Loyal rank-and-file members have been arrested so often that they face long jail terms in some states for any further illegal activity. “If I ‘rescue’ again in Massachusetts, I’m gone for 2 1/2 years,” said Barbara Bell, a Medford, Mass., anti-abortion activist who joined the Cleveland protests.

Meanwhile, state legislatures have gotten tougher, increasing penalties for blockading clinics. A new Minnesota law, quickly approved before Operation Rescue’s summer campaign, increased the sentence to one year in jail for first-time clinic blockaders. That prompted Operation Rescue leaders in Minneapolis to drop the use of the tactic last week. Instead, they modeled their strategy on the Cleveland approach.

A growing number of suburban communities, scared by the Gunn slaying, have passed controversial ordinances designed to outlaw even peaceful sidewalk picketing in front of doctors’ homes. Two Cleveland suburbs approved such ordinances in anticipation of the summer campaign, forcing Operation Rescue to picket physicians in other towns.
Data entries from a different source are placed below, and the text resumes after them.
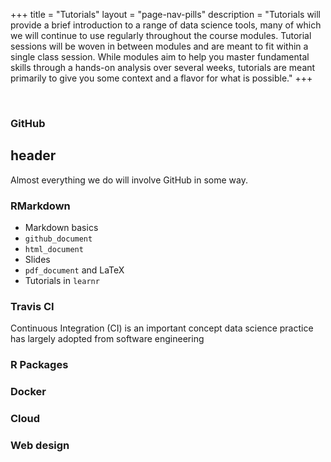 +++
title = "Tutorials"
layout = "page-nav-pills"
description = "Tutorials will provide a brief introduction to a range of data science tools, many of which we will continue to use regularly throughout the course modules.  Tutorial sessions will be woven in between modules and are meant to fit within a single class session.  While modules aim to help you master fundamental skills through a hands-on analysis over several weeks, tutorials are meant primarily to give you some context and a flavor for what is possible."
+++

&nbsp;
<div class="tab-pane active" id="github">
<h3><i class="fa fa-github"></i> GitHub</h3>
  
## header
  
  Almost everything we do will involve GitHub in some way.  
</div>
<div class="tab-pane" id="rmarkdown">

### <i class="icon-rlogo"></i> RMarkdown

- Markdown basics
- `github_document`
- `html_document`
- Slides
- `pdf_document` and LaTeX
- Tutorials in `learnr` 
  
  
</div>
<div class="tab-pane" id="travis">

### <i class="fa fa-check"></i> Travis CI

Continuous Integration (CI) is an important concept data science practice has largely adopted from software engineering

</div>
<div class="tab-pane" id="packages">
  <h3><i class="fa fa-archive"></i> R Packages</h3>
</div>

<div class="tab-pane" id="docker">
  <h3><i class="fa fa-docker"></i> Docker</h3>
</div>

<div class="tab-pane" id="cloud">
  <h3><i class="fa fa-cloud"></i> Cloud</h3>
</div>

<div class="tab-pane" id="website">
  <h3><i class="fa fa-html5"></i> Web design</h3>
</div>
Virtually every major police force has trained its officers in the logistics of clearing protesters from clinic entrances, and Operation Rescue leaders concede that they usually cannot close a clinic for more than a few minutes.

The abortion rights movement, caught off-guard at first by Operation Rescue’s tactics, began training clinic defense teams to escort patients into targeted facilities and are often successful in countering blockade efforts.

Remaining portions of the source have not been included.